The shortfall was unlikely to be much; in the I790s, for instance, there were only thirteen claimants. By the 1900s unsophisticated social services were provided by Shotts Parish Committee, which offered Poor Law Relief either ‘outdoors or indoors’ (which actually meant inside a poor house). Omoa Poorhouse was built at the turn of the century complete with piggery and stick factory and survived until the more liberal thirties when it was converted into a hospital.
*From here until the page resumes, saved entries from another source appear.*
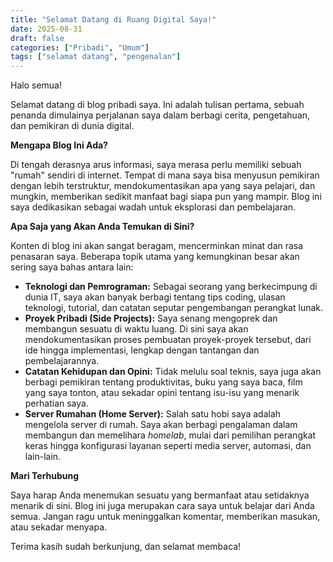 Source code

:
 ```yaml
---
title: "Selamat Datang di Ruang Digital Saya!"
date: 2025-08-31
draft: false
categories: ["Pribadi", "Umum"]
tags: ["selamat datang", "pengenalan"]
---
```


Halo semua!

Selamat datang di blog pribadi saya. Ini adalah tulisan pertama, sebuah penanda dimulainya perjalanan saya dalam berbagi cerita, pengetahuan, dan pemikiran di dunia digital.

**Mengapa Blog Ini Ada?**

Di tengah derasnya arus informasi, saya merasa perlu memiliki sebuah "rumah" sendiri di internet. Tempat di mana saya bisa menyusun pemikiran dengan lebih terstruktur, mendokumentasikan apa yang saya pelajari, dan mungkin, memberikan sedikit manfaat bagi siapa pun yang mampir. Blog ini saya dedikasikan sebagai wadah untuk eksplorasi dan pembelajaran.

**Apa Saja yang Akan Anda Temukan di Sini?**

Konten di blog ini akan sangat beragam, mencerminkan minat dan rasa penasaran saya. Beberapa topik utama yang kemungkinan besar akan sering saya bahas antara lain:

*   **Teknologi dan Pemrograman:** Sebagai seorang yang berkecimpung di dunia IT, saya akan banyak berbagi tentang tips coding, ulasan teknologi, tutorial, dan catatan seputar pengembangan perangkat lunak.
*   **Proyek Pribadi (Side Projects):** Saya senang mengoprek dan membangun sesuatu di waktu luang. Di sini saya akan mendokumentasikan proses pembuatan proyek-proyek tersebut, dari ide hingga implementasi, lengkap dengan tantangan dan pembelajarannya.
*   **Catatan Kehidupan dan Opini:** Tidak melulu soal teknis, saya juga akan berbagi pemikiran tentang produktivitas, buku yang saya baca, film yang saya tonton, atau sekadar opini tentang isu-isu yang menarik perhatian saya.
*   **Server Rumahan (Home Server):** Salah satu hobi saya adalah mengelola server di rumah. Saya akan berbagi pengalaman dalam membangun dan memelihara *homelab*, mulai dari pemilihan perangkat keras hingga konfigurasi layanan seperti media server, automasi, dan lain-lain.

**Mari Terhubung**

Saya harap Anda menemukan sesuatu yang bermanfaat atau setidaknya menarik di sini. Blog ini juga merupakan cara saya untuk belajar dari Anda semua. Jangan ragu untuk meninggalkan komentar, memberikan masukan, atau sekadar menyapa.

Terima kasih sudah berkunjung, dan selamat membaca!
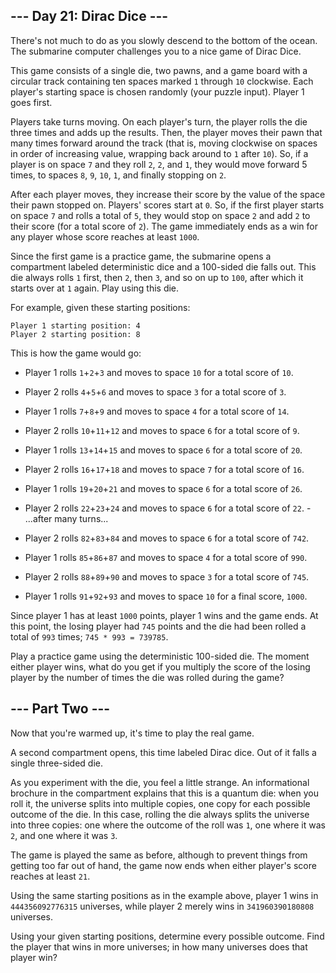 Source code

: ## --- Day 21: Dirac Dice ---

There's not much to do as you slowly descend to the bottom of the ocean. The submarine computer challenges you to a nice game of Dirac Dice.

This game consists of a single die, two pawns, and a game board with a circular track containing ten spaces marked `1` through `10` clockwise. Each player's starting space is chosen randomly (your puzzle input). Player 1 goes first.

Players take turns moving. On each player's turn, the player rolls the die three times and adds up the results. Then, the player moves their pawn that many times forward around the track (that is, moving clockwise on spaces in order of increasing value, wrapping back around to `1` after `10`). So, if a player is on space `7` and they roll `2`, `2`, and `1`, they would move forward 5 times, to spaces `8`, `9`, `10`, `1`, and finally stopping on `2`.

After each player moves, they increase their score by the value of the space their pawn stopped on. Players' scores start at `0`. So, if the first player starts on space `7` and rolls a total of `5`, they would stop on space `2` and add `2` to their score (for a total score of `2`). The game immediately ends as a win for any player whose score reaches at least `1000`.

Since the first game is a practice game, the submarine opens a compartment labeled deterministic dice and a 100-sided die falls out. This die always rolls `1` first, then `2`, then `3`, and so on up to `100`, after which it starts over at `1` again. Play using this die.

For example, given these starting positions:

```
Player 1 starting position: 4
Player 2 starting position: 8
```

This is how the game would go:

 - Player 1 rolls `1`+`2`+`3` and moves to space `10` for a total score of `10`.
 - Player 2 rolls `4`+`5`+`6` and moves to space `3` for a total score of `3`.
 - Player 1 rolls `7`+`8`+`9` and moves to space `4` for a total score of `14`.
 - Player 2 rolls `10`+`11`+`12` and moves to space `6` for a total score of `9`.
 - Player 1 rolls `13`+`14`+`15` and moves to space `6` for a total score of `20`.
 - Player 2 rolls `16`+`17`+`18` and moves to space `7` for a total score of `16`.
 - Player 1 rolls `19`+`20`+`21` and moves to space `6` for a total score of `26`.
 - Player 2 rolls `22`+`23`+`24` and moves to space `6` for a total score of `22`. -
...after many turns...

 - Player 2 rolls `82`+`83`+`84` and moves to space `6` for a total score of `742`.
 - Player 1 rolls `85`+`86`+`87` and moves to space `4` for a total score of `990`.
 - Player 2 rolls `88`+`89`+`90` and moves to space `3` for a total score of `745`.
 - Player 1 rolls `91`+`92`+`93` and moves to space `10` for a final score, `1000`.

Since player 1 has at least `1000` points, player 1 wins and the game ends. At this point, the losing player had `745` points and the die had been rolled a total of `993` times; `745 * 993 = 739785`.

Play a practice game using the deterministic 100-sided die. The moment either player wins, what do you get if you multiply the score of the losing player by the number of times the die was rolled during the game?

## --- Part Two ---

Now that you're warmed up, it's time to play the real game.

A second compartment opens, this time labeled Dirac dice. Out of it falls a single three-sided die.

As you experiment with the die, you feel a little strange. An informational brochure in the compartment explains that this is a quantum die: when you roll it, the universe splits into multiple copies, one copy for each possible outcome of the die. In this case, rolling the die always splits the universe into three copies: one where the outcome of the roll was `1`, one where it was `2`, and one where it was `3`.

The game is played the same as before, although to prevent things from getting too far out of hand, the game now ends when either player's score reaches at least `21`.

Using the same starting positions as in the example above, player 1 wins in `444356092776315` universes, while player 2 merely wins in `341960390180808` universes.

Using your given starting positions, determine every possible outcome. Find the player that wins in more universes; in how many universes does that player win?
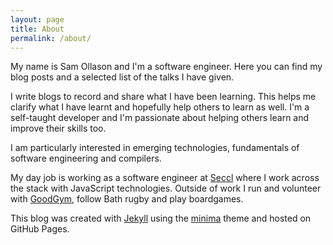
 ```yaml
---
layout: page
title: About
permalink: /about/
---
```


My name is Sam Ollason and I'm a software engineer. Here you can find my blog posts
and a selected list of the talks I have given.
 
 I write blogs to record and share what I have been learning. This helps me clarify what I have learnt
 and hopefully help others to learn as well. I'm a self-taught developer and I'm
passionate about helping others learn and improve their skills too.

I am particularly interested in emerging technologies, fundamentals of
software engineering and compilers.

My day job is working as a software engineer at [Seccl](https://seccl.tech) where I work
across the stack with JavaScript technologies. Outside of work
I run and volunteer with [GoodGym](https://www.goodgym.org/runners/sam-ollason?page=4),
 follow Bath rugby and play boardgames.

This blog was created with
[Jekyll](jekyll-organization) using the [minima](https://github.com/jekyll/minima) theme and hosted
on GitHub Pages.
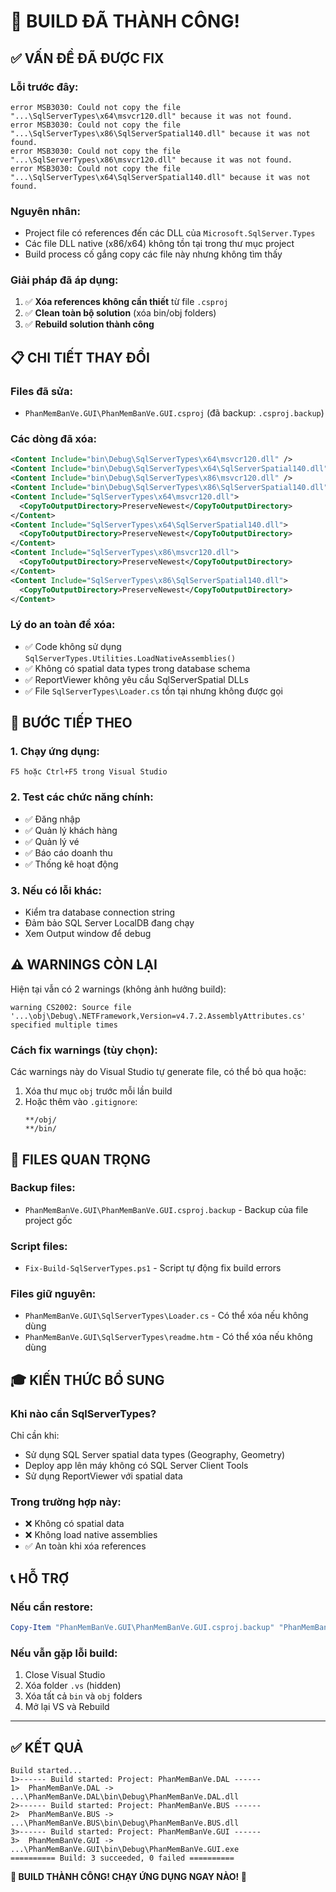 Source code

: ﻿# 🎉 BUILD ĐÃ THÀNH CÔNG!

## ✅ VẤN ĐỀ ĐÃ ĐƯỢC FIX

### Lỗi trước đây:
```
error MSB3030: Could not copy the file "...\SqlServerTypes\x64\msvcr120.dll" because it was not found.
error MSB3030: Could not copy the file "...\SqlServerTypes\x86\SqlServerSpatial140.dll" because it was not found.
error MSB3030: Could not copy the file "...\SqlServerTypes\x86\msvcr120.dll" because it was not found.
error MSB3030: Could not copy the file "...\SqlServerTypes\x64\SqlServerSpatial140.dll" because it was not found.
```

### Nguyên nhân:
- Project file có references đến các DLL của `Microsoft.SqlServer.Types`
- Các file DLL native (x86/x64) không tồn tại trong thư mục project
- Build process cố gắng copy các file này nhưng không tìm thấy

### Giải pháp đã áp dụng:
1. ✅ **Xóa references không cần thiết** từ file `.csproj`
2. ✅ **Clean toàn bộ solution** (xóa bin/obj folders)
3. ✅ **Rebuild solution thành công**

## 📋 CHI TIẾT THAY ĐỔI

### Files đã sửa:
- `PhanMemBanVe.GUI\PhanMemBanVe.GUI.csproj` (đã backup: `.csproj.backup`)

### Các dòng đã xóa:
```xml
<Content Include="bin\Debug\SqlServerTypes\x64\msvcr120.dll" />
<Content Include="bin\Debug\SqlServerTypes\x64\SqlServerSpatial140.dll" />
<Content Include="bin\Debug\SqlServerTypes\x86\msvcr120.dll" />
<Content Include="bin\Debug\SqlServerTypes\x86\SqlServerSpatial140.dll" />
<Content Include="SqlServerTypes\x64\msvcr120.dll">
  <CopyToOutputDirectory>PreserveNewest</CopyToOutputDirectory>
</Content>
<Content Include="SqlServerTypes\x64\SqlServerSpatial140.dll">
  <CopyToOutputDirectory>PreserveNewest</CopyToOutputDirectory>
</Content>
<Content Include="SqlServerTypes\x86\msvcr120.dll">
  <CopyToOutputDirectory>PreserveNewest</CopyToOutputDirectory>
</Content>
<Content Include="SqlServerTypes\x86\SqlServerSpatial140.dll">
  <CopyToOutputDirectory>PreserveNewest</CopyToOutputDirectory>
</Content>
```

### Lý do an toàn để xóa:
- ✅ Code không sử dụng `SqlServerTypes.Utilities.LoadNativeAssemblies()`
- ✅ Không có spatial data types trong database schema
- ✅ ReportViewer không yêu cầu SqlServerSpatial DLLs
- ✅ File `SqlServerTypes\Loader.cs` tồn tại nhưng không được gọi

## 🚀 BƯỚC TIẾP THEO

### 1. Chạy ứng dụng:
```
F5 hoặc Ctrl+F5 trong Visual Studio
```

### 2. Test các chức năng chính:
- ✅ Đăng nhập
- ✅ Quản lý khách hàng
- ✅ Quản lý vé
- ✅ Báo cáo doanh thu
- ✅ Thống kê hoạt động

### 3. Nếu có lỗi khác:
- Kiểm tra database connection string
- Đảm bảo SQL Server LocalDB đang chạy
- Xem Output window để debug

## ⚠️ WARNINGS CÒN LẠI

Hiện tại vẫn có 2 warnings (không ảnh hưởng build):
```
warning CS2002: Source file '...\obj\Debug\.NETFramework,Version=v4.7.2.AssemblyAttributes.cs' 
specified multiple times
```

### Cách fix warnings (tùy chọn):
Các warnings này do Visual Studio tự generate file, có thể bỏ qua hoặc:
1. Xóa thư mục `obj` trước mỗi lần build
2. Hoặc thêm vào `.gitignore`:
   ```
   **/obj/
   **/bin/
   ```

## 📁 FILES QUAN TRỌNG

### Backup files:
- `PhanMemBanVe.GUI\PhanMemBanVe.GUI.csproj.backup` - Backup của file project gốc

### Script files:
- `Fix-Build-SqlServerTypes.ps1` - Script tự động fix build errors

### Files giữ nguyên:
- `PhanMemBanVe.GUI\SqlServerTypes\Loader.cs` - Có thể xóa nếu không dùng
- `PhanMemBanVe.GUI\SqlServerTypes\readme.htm` - Có thể xóa nếu không dùng

## 🎓 KIẾN THỨC BỔ SUNG

### Khi nào cần SqlServerTypes?
Chỉ cần khi:
- Sử dụng SQL Server spatial data types (Geography, Geometry)
- Deploy app lên máy không có SQL Server Client Tools
- Sử dụng ReportViewer với spatial data

### Trong trường hợp này:
- ❌ Không có spatial data
- ❌ Không load native assemblies
- ✅ An toàn khi xóa references

## 📞 HỖ TRỢ

### Nếu cần restore:
```powershell
Copy-Item "PhanMemBanVe.GUI\PhanMemBanVe.GUI.csproj.backup" "PhanMemBanVe.GUI\PhanMemBanVe.GUI.csproj" -Force
```

### Nếu vẫn gặp lỗi build:
1. Close Visual Studio
2. Xóa folder `.vs` (hidden)
3. Xóa tất cả `bin` và `obj` folders
4. Mở lại VS và Rebuild

---

## ✅ KẾT QUẢ

```
Build started...
1>------ Build started: Project: PhanMemBanVe.DAL ------
1>  PhanMemBanVe.DAL -> ...\PhanMemBanVe.DAL\bin\Debug\PhanMemBanVe.DAL.dll
2>------ Build started: Project: PhanMemBanVe.BUS ------
2>  PhanMemBanVe.BUS -> ...\PhanMemBanVe.BUS\bin\Debug\PhanMemBanVe.BUS.dll
3>------ Build started: Project: PhanMemBanVe.GUI ------
3>  PhanMemBanVe.GUI -> ...\PhanMemBanVe.GUI\bin\Debug\PhanMemBanVe.GUI.exe
========== Build: 3 succeeded, 0 failed ==========
```

**🎉 BUILD THÀNH CÔNG! CHẠY ỨNG DỤNG NGAY NÀO! 🚀**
The Lodge. Hartwood Road – This entrance to the older section of the asylum has changed dramatically with the lodge demolished and the inner pillars of the gateway removed to allow car access. Hartwood’s Timetables and Special Regulations of 1899 had some arcane stipulations regarding bathing and dining, albeit with the dignity and health of the patients in mind. Baths, enjoyed at set times on alternate weeks had to he given at a temperature between ninety and ninety-seven degrees Fahrenheit with all bathing suspended if the thermometer was broken. The water was changed for each patient ‘if practicable’ and there was never to be more than one person in the bath at any one time. On absolutely ‘no pretext whatever’ was a patient’s head to be forced under the water. At dinner time when male and female patients sat ‘promiscuously’ (presumably side by side) attendants were to report any irregularities between persons of the opposite sex.